Sir Kenneth Phipson Maddocks | |
Order: | 20th |
Office: | Governor of Fiji |
Term Start: | 28 October 1958 |
Term End: | 6 January 1964 |
Predecessor: | Sir Ronald Garvey |
Successor: | Sir Derek Jakeway |
Birth Date: | 8 February 1907 |
Birth Place: | Haywards Heath, Sussex |
Death Place: | Aldeburgh, Suffolk |
Citizenship: | British |
Spouse: | Elnor Russell 1951-1976 (her death); Patricia Mooring m. 1980 |
Alma Mater: | Wadham College, Oxford |
Sir Kenneth Maddocks, (8 February 1907 – 28 August 2001) was a British colonial official who served as Governor and Commander-in-Chief of Fiji from 1958 until 1963.
Kenneth Phipson Maddocks was the son of a civil engineer from Coventry. He had relatives in government service scattered across India, Egypt, Canada, and Australia. His mother died of influenza in 1918. He was educated at Bromsgrove School and at Wadham College, Oxford, where he read Physics and rowed for his college.
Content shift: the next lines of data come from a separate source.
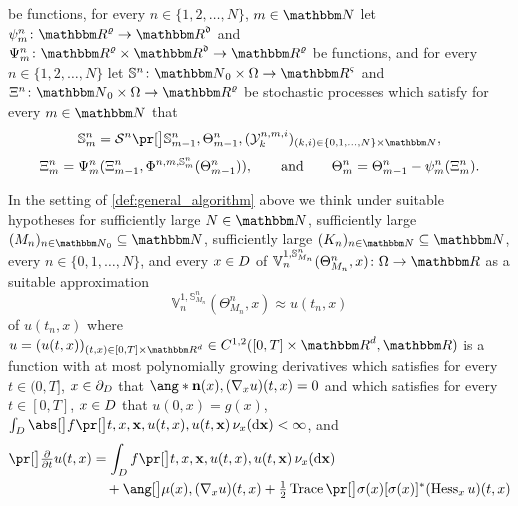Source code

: \begin{algo}
		be functions,
	for every
		$n\in\{1,2,\ldots,N\}$,
		$m\in\N$
	let 
		$\psi^n_m\colon\R^{\varrho}\to\R^{\mathfrak{d}}$	and 
		$\Psi^n_m\colon\R^{\varrho}\times\R^{\mathfrak{d}}\to\R^{\varrho}$
		be functions,
	and for every
		$n\in\{1,2,\ldots,N\}$
	let
		$\bS^{n}\colon\N_0\times\Omega\to\R^{\varsigma}$ and
		$\Xi^{n}\colon\N_0\times\Omega\to\R^{\varrho}$
		be stochastic processes
		which satisfy 
			for every 
				$m\in\N$ 
			that
			\begin{equation}\label{eq:general_batch_normalization}
				\bS^{n}_{m} 
				= 
				\S^{n}\bpr{\bS^{n}_{m-1}, \Theta^{n}_{m-1},	(\Y_k^{n,m,i})_{(k,i)\in\{0,1,\ldots,N\}\times\N}}
				,
			\end{equation}
			\begin{equation}
				\label{eq:general_gradient_step}
				\Xi^n_{m} 
				=
				\Psi^n_{m}(\Xi^n_{m-1},\Phi^{n,m,\mathbb{S}^n_{m}}(\Theta^n_{m-1}))
				,
				\qquad\text{and}\qquad
				\Theta^{n}_{m} 
				=
				\Theta^{n}_{m-1} - \psi^n_{m}(\Xi^n_{m})
				.
			\end{equation}
\end{algo}
%
In the setting of \cref{def:general_algorithm} above
we think under suitable hypotheses 
for sufficiently large
$N \in \N$,
sufficiently large
$(M_n)_{n\in \N_0} \subseteq \N$,
sufficiently large 
$(K_n)_{n\in \N} \subseteq \N$,
%
every
$n \in \{0, 1, \dots, N\}$, 
and every 
$x \in D$
of 
$ \mathbb{V}^{1,\mathbb{S}_{M_n}^n}_n(\Theta^n_{M_n},x) \colon \Omega \to \R$ as a suitable approximation
\begin{equation}
\mathbb{V}^{1,\mathbb{S}_{M_n}^n}_n(\Theta^n_{M_n},x) \approx u(t_n,x)
\end{equation}
of $u(t_n,x)$ where
$
u=(u(t,x))_{(t,x)\in [0,T]\times\R^d}\in C^{1,2}([0,T]\times\R^d,\R)
$
is a function with at most  polynomially growing derivatives
%
which satisfies for every
$t\in (0,T]$,
$x\in \partial_D$
that
$ \ang*{\mathbf{n}(x) ,(\nabla_x u)(t,x)} = 0$
and which satisfies for every
$t\in [0,T]$,
$x\in D$
that
$u(0,x)=g(x)$,
$\int_\D \babs{f\bpr{t,x,\mathbf{x}, \allowbreak u(t,x), u(t,\mathbf{x})
} } \, \nu_x(\diff\mathbf{x}) < \infty$,
and
\begin{equation}
\label{eq:defPDE_general}
\begin{split}
\bpr{\tfrac{\partial}{\partial t}u}(t,x)
&=
\int_{\D} f\bpr{t,x,\mathbf{x}, u(t,x),u(t,\mathbf{x})
} \, \nu_x(\diff\mathbf{x}) \\
& \quad + \bang{\mu(x), ( \nabla_x u )( t,x ) }
+ \tfrac{ 1 }{ 2 }
\Trace\bpr{
\sigma(x) [ \sigma(x) ]^*
( \Hess_x u)( t,x )
}
\end{split}
\end{equation}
He joined the Colonial Administrative Service in 1929 and was sent to northern Nigeria, for which he had expressed a preference, following in the footsteps of a brother who had joined the new Tanganyika Territory Service.
After barely a year in Kano Province, a district whose administration exemplified the British policy of indirect rule, he suddenly found himself posted to the "punishment" province of Benue - for seven years. There he became one of the few district officers to learn Tiv. But he never served in the Tiv language region again.
His next posting was to the relative comforts of Jos and the Plateau. Retained in the Nigerian service throughout World War II - against his wishes and despite the success of many of his colleagues in joining the Royal West African Frontier Force - he spent four years in the Lagos Secretariat.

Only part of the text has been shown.